There is so much progress that has been made towards seeing the real person. Yet there is still a lot of progress that needs to be made.
Beauty is beyon looks. It is beyond your weight, your hair, your clothes. It is beyond the marks on your skin or if there is a few hairs growing in the wrong place. Beauty is beyond who you prefer to have sex with or if you enjoy Sci-Fi to much. It is the smile that warms the heart. The kind deads a person does for another without a reason.
As children we are sent mixed signals. We are told looks don't matter and yet we are judge by them our whole lifes. Society tells us we should love the person not their appearance, but when we do people look at us as if something wrong is with us.
I have friends who are absolutely gorgeous. They may not be the size that magazines show as perfect . Some of them have marks on their faces or teeth that aren't perfect. Yet what makes them gorgeous isn't what is seen from the outside. What makes them more beautiful than any model or actress is who they are. They are the people who will go out of their way to help a stranger. These people approached me when no other person would talk to me. They took the chance of being judged to be my friend even though others feared it.
Some of the best guys I have met and dated weren't great looking. They were the guys that some women would have been ashamed to be seen with. Yet they were the ones who were respectful of me.
Trust me I have also dated some great looking guys. Those guys were most often the ones who treate me great in the beginning and later became possesive and controling. They were the ones who treated me bad.
I am not saying that a person can't be the commercial idea of beautiful on the outside and be beautiful on the inside. I have met my share of those people as well. What I am saying is when will we look past the outer appearance and see what is deeper?

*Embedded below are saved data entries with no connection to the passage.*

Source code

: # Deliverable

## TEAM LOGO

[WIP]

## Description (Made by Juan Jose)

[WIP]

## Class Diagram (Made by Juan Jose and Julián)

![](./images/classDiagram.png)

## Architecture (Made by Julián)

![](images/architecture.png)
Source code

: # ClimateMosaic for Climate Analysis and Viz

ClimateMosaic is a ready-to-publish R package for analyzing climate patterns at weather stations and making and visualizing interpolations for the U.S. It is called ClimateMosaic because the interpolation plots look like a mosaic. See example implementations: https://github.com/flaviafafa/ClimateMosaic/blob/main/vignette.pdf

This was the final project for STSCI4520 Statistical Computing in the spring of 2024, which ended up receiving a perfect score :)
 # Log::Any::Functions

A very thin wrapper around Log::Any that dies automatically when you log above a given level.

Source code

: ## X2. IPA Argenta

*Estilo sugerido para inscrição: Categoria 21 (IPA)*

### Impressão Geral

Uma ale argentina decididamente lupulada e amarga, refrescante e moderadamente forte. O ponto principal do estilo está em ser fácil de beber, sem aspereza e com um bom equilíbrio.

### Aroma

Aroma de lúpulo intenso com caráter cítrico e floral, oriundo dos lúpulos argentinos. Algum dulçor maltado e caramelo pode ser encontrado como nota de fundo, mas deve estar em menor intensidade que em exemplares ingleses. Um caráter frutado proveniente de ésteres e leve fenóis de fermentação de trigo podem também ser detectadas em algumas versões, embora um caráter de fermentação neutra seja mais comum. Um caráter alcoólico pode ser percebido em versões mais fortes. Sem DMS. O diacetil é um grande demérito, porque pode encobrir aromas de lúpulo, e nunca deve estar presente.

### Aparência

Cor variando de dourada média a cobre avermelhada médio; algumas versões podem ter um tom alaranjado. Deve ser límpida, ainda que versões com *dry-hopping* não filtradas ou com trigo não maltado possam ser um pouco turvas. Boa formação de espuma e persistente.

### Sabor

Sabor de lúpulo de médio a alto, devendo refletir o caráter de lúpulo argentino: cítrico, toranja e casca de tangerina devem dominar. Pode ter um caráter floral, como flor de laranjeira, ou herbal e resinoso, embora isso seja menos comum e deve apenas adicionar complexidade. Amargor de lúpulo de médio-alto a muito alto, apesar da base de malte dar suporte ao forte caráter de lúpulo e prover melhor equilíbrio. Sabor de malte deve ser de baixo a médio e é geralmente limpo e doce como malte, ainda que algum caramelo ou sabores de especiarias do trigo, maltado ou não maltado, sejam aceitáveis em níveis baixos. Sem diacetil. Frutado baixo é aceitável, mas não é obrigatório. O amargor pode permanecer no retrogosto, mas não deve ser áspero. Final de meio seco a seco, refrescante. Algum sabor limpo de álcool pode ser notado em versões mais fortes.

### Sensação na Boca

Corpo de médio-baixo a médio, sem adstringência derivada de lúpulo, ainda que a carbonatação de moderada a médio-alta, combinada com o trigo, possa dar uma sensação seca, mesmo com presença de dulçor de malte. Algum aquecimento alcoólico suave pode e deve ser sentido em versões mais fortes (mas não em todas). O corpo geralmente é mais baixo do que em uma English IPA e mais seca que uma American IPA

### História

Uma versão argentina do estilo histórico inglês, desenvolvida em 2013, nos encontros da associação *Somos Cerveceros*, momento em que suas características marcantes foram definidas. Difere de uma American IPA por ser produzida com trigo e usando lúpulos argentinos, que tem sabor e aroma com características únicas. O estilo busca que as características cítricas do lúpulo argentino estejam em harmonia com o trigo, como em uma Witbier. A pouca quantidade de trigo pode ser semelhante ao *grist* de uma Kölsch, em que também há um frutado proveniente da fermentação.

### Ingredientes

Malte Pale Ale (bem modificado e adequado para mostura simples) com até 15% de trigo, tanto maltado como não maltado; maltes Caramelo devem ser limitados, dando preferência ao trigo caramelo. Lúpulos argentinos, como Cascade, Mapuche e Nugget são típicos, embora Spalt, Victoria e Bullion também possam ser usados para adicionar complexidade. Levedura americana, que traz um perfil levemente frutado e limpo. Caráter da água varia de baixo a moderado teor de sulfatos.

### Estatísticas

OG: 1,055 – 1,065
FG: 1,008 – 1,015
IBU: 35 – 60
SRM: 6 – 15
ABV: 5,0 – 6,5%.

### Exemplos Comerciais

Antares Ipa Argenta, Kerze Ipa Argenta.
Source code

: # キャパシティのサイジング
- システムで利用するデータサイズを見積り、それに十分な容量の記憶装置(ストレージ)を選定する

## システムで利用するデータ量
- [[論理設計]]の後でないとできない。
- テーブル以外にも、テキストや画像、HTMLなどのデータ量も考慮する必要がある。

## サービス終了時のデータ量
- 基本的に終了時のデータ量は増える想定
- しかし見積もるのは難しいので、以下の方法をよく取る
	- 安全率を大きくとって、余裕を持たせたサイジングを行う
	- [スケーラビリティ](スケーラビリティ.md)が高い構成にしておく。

That isn't to say that you will be attracte to a person who is heavier or has messed up teeth. What I am saying is the meanness and judging of others needs to stop. I won't say I have the answer other than working on fixing ourselves and living as the example. We can't fix other people, but we can chose not to be part of the problem. There will always be a percentage of people who won't change. What I am wanting is the majority to grow into deeper more compassionate people. When we do that we won't judge ourselves as hard. You can say people need others to be mean to them to pressure them to be better, but that isn't true. There is a healthy way to help a person be healthier and improve themselves. What I have seen most people do only makes people hate themselves. When you push and degrade people you don't encourage them to better themselves. You encourage them to hate themselves.
In my experience if you want to help people better themselves then carefully approach the subject. Don't pressure or push. Instead talk to them and listen to them. Be encouraging and not discouraging. Care about the person instead of making them want to hurt themselves in order to shut your voice out. How would you handle your child? If your child needed to lose weight would you call them names and harrass them to try to get them to lose weight? Or would you instead discuss your concerns in a compassionate manner? Think about others as being fragile, because we all are. Just some of us have learned to hide when you hurt or break us. If you cut us do we not bleed? The same goes for when you cut us with verbal razors. The difference is that blood is easier to hide. I should know. I have hidden my wounds more times than anyone knows, including me.